You don’t have to use a WHERE clause if you’d like to use an INNER JOIN. Either one would be effective here. By making sure that the relationships of the table are represented in the SQL query, then you’ll be limiting the records to only those that have the right connections with each other.

I’m not sure which path you’re on exactly and the lesson I’m about to reference is included in multiple ones, but here’s the link to it if you’re on the Full-Stack Engineer Path: Designing A Database - One To Many Exercise. In case you’re on another path, look for the “What Are Database Relationships?” prior to the Build a Menu for Bytes of China project.
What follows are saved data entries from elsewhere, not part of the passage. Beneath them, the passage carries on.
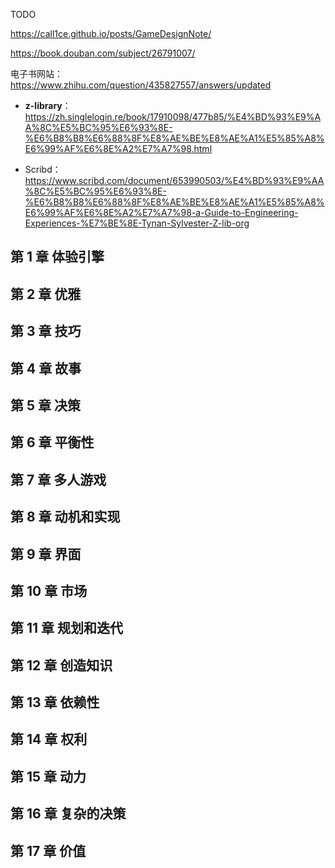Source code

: TODO

https://call1ce.github.io/posts/GameDesignNote/

https://book.douban.com/subject/26791007/

电子书网站：
https://www.zhihu.com/question/435827557/answers/updated

- **z-library**：
  https://zh.singlelogin.re/book/17910098/477b85/%E4%BD%93%E9%AA%8C%E5%BC%95%E6%93%8E-%E6%B8%B8%E6%88%8F%E8%AE%BE%E8%AE%A1%E5%85%A8%E6%99%AF%E6%8E%A2%E7%A7%98.html

- Scribd：
  https://www.scribd.com/document/653990503/%E4%BD%93%E9%AA%8C%E5%BC%95%E6%93%8E-%E6%B8%B8%E6%88%8F%E8%AE%BE%E8%AE%A1%E5%85%A8%E6%99%AF%E6%8E%A2%E7%A7%98-a-Guide-to-Engineering-Experiences-%E7%BE%8E-Tynan-Sylvester-Z-lib-org

## 第 1 章 体验引擎

## 第 2 章 优雅

## 第 3 章 技巧

## 第 4 章 故事

## 第 5 章 决策

## 第 6 章 平衡性

## 第 7 章 多人游戏

## 第 8 章 动机和实现

## 第 9 章 界面

## 第 10 章 市场

## 第 11 章 规划和迭代

## 第 12 章 创造知识

## 第 13 章 依赖性

## 第 14 章 权利

## 第 15 章 动力

## 第 16 章 复杂的决策

## 第 17 章 价值
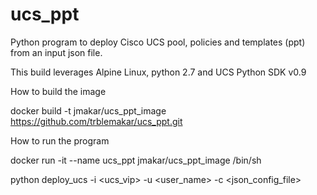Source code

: # ucs_ppt
Python program to deploy Cisco UCS pool, policies and templates (ppt) from an input json file.

This build leverages Alpine Linux, python 2.7 and UCS Python SDK v0.9

How to build the image

docker build -t jmakar/ucs_ppt_image https://github.com/trblemakar/ucs_ppt.git

How to run the program

docker run -it --name ucs_ppt jmakar/ucs_ppt_image /bin/sh

python deploy_ucs -i <ucs_vip> -u <user_name> -c <json_config_file>
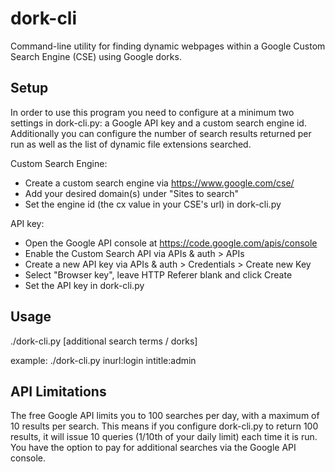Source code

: dork-cli
========

Command-line utility for finding dynamic webpages within a Google Custom Search Engine (CSE) using Google dorks.

## Setup ##
In order to use this program you need to configure at a minimum two settings in dork-cli.py: a Google API key and a custom search engine id. Additionally you can configure the number of search results returned per run as well as the list of dynamic file extensions searched.

Custom Search Engine:
* Create a custom search engine via https://www.google.com/cse/
* Add your desired domain(s) under "Sites to search"
* Set the engine id (the cx value in your CSE's url) in dork-cli.py

API key:
* Open the Google API console at https://code.google.com/apis/console
* Enable the Custom Search API via APIs & auth > APIs
* Create a new API key via APIs & auth > Credentials > Create new Key
* Select "Browser key", leave HTTP Referer blank and click Create
* Set the API key in dork-cli.py

## Usage ##
./dork-cli.py [additional search terms / dorks]

example: ./dork-cli.py inurl:login intitle:admin

## API Limitations ##
The free Google API limits you to 100 searches per day, with a maximum of 10 results per search. This means if you configure dork-cli.py to return 100 results, it will issue 10 queries (1/10th of your daily limit) each time it is run. You have the option to pay for additional searches via the Google API console.

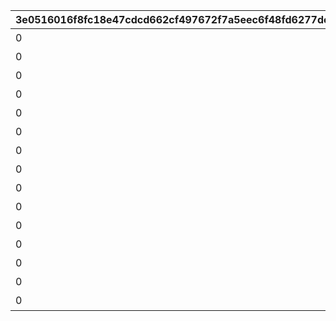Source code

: |3e0516016f8fc18e47cdcd662cf497672f7a5eec6f48fd6277dc30fa5733054c|83e0a2a42c8a6ec3efce8136cc3d1d164cb1c37cd3b27cd45924cdac97a532d7|6052aa0e496c78ce0c91d577c6a1a0a09f7489631f72711845f83ef5b4b19b32|585547a75d0e0f640db3d4a300c640e6ca875a9117c1933e0eb7f006f11b004b|efc8027eadc5744fe92f7c7014c8414487b875d8ee1caf9af6090ea09e2e683f|90c7ed36cc764b34610bfb67d282309511046a2ec4e81c78f8c52ac35049f947|330924b2623fc54e079735c11a6537a2765cd9b404e014029b7ddd1a7da37432|734f2df8638972c9eb35f18d8e5f1517d5e3f6b872c41120164dedb4fbf4e0a4|61b25593d9aadb8aa776664e7cfa1748baf9852fef9977ab7967b49772b36be0|2a69a4d0636eac2599dc519be0deaf433da0ad9d7ed10c8e2f37bc6f784dc71c|a03541fc82eedc0da2ddf5d4bf6dfed216351fdc9a5b08cac5df9e26b3756be3|d97d68368e874c7ba8968213ba511112f688364413a17d34780950a8a5747e8a|1fc7e5c8493c052cb56c7b5f10c783f4111d8fb25b82e908f1f3b765e0251ca5|cb46348e1b05f7661cd4a065337b9047c1dd38a95b3b78077e96b71b15148b56|d1df19913cffd1f6f994d7f8c3b3de99a2dbdc5bf855099a5a8ccabaea1bf7bd|551aa52fd92ff7b5569fd98ec0edc222ca2b1d1c9163ccbf5bcc197012f4f5c3|d5e41d279bcc11fa30a13bddcdfb9dc06c9014a6b445ed06ea59183f08ea5335|09f5e201cedcd9f9049226ab559aa0b3c5ac7e46cb56e83b7987406478ccc2fb|
| --- | --- | --- | --- | --- | --- | --- | --- | --- | --- | --- | --- | --- | --- | --- | --- | --- | --- |
|0|94002|0|20000|0|12|0|0|0|5000|0|0|0|スコアを累計で20000獲得しよう|1|0|0|0|
|0|94002|0|40000|0|12|0|0|0|10000|0|0|0|スコアを累計で40000獲得しよう|2|0|0|0|
|0|94002|0|60000|0|12|0|0|0|15000|0|0|0|スコアを累計で60000獲得しよう|3|0|0|0|
|0|94002|0|80000|0|12|0|0|0|20000|0|0|0|スコアを累計で80000獲得しよう|4|0|0|0|
|0|91002|0|100000|0|8|0|0|5|50|0|0|23001|スコアを累計で100000獲得しよう|5|0|0|2|
|0|94002|0|120000|0|12|0|0|0|25000|0|0|0|スコアを累計で120000獲得しよう|6|0|0|0|
|0|94002|0|140000|0|12|0|0|0|30000|0|0|0|スコアを累計で140000獲得しよう|7|0|0|0|
|0|94002|0|160000|0|12|0|0|0|35000|0|0|0|スコアを累計で160000獲得しよう|8|0|0|0|
|0|94002|0|180000|0|12|0|0|0|40000|0|0|0|スコアを累計で180000獲得しよう|9|0|0|0|
|0|91002|0|200000|0|8|0|0|5|50|0|0|23001|スコアを累計で200000獲得しよう|10|0|0|2|
|0|94002|0|220000|0|12|0|0|0|55000|0|0|0|スコアを累計で220000獲得しよう|11|0|0|0|
|0|94002|0|240000|0|12|0|0|0|35000|0|0|0|スコアを累計で240000獲得しよう|12|0|0|0|
|0|94002|0|260000|0|12|0|0|0|40000|0|0|0|スコアを累計で260000獲得しよう|13|0|0|0|
|0|94002|0|280000|0|12|0|0|0|45000|0|0|0|スコアを累計で280000獲得しよう|14|0|0|0|
|0|91002|0|300000|0|8|0|0|10|150|0|0|23001|スコアを累計で300000獲得しよう|15|0|0|2|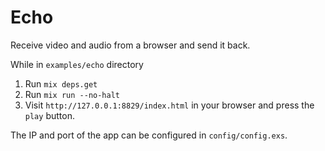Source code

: # Echo

Receive video and audio from a browser and send it back.

While in `examples/echo` directory

1. Run `mix deps.get`
2. Run `mix run --no-halt`
3. Visit `http://127.0.0.1:8829/index.html` in your browser and press the `play` button.

The IP and port of the app can be configured in `config/config.exs`.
Now for the reason I linked that particular lesson. In the instructions of this one, you had to create an INNER JOIN for Step 5. The query probably looked something like this:

SELECT book.title AS book_title, chapter.title AS chapter_title,
  page.content AS page_content
FROM book
INNER JOIN chapter
  ON book.isbn = chapter.book_isbn
INNER JOIN page
  ON chapter.id = page.chapter_id;

The same results could be achieved with this:

SELECT book.title AS book_title, chapter.title AS chapter_title,
  page.content AS page_content
FROM book, chapter, page
WHERE book.isbn = chapter.book_isbn AND
  chapter.id = page.chapter_id;

NOTE: The above examples are only provided because to get to the current project, you would have already had to complete that lesson.

Even though it’s possible that the dishes may belong to multiple categories and a category can contain multiple dishes (many-to-many), not all the dishes end up having a category so they don’t show up in the output once you write the query. For example, ‘Sweet and Sour Chicken’ doesn’t have a category assigned to it in categories_dishes. 8 just happens to be the number of rows you’ll have if you write the query with the correct relationships in the WHERE clause or INNER JOIN.

For Step 12, you should pursue every valid combination between dish, category, and categories_dishes.

As Step 8 points out, there is a many-to-many relationship between dish and category, so categories_dishes was created to be the cross-reference table.

When you’re writing your query for Step 12, keep in mind how each of the tables are connected.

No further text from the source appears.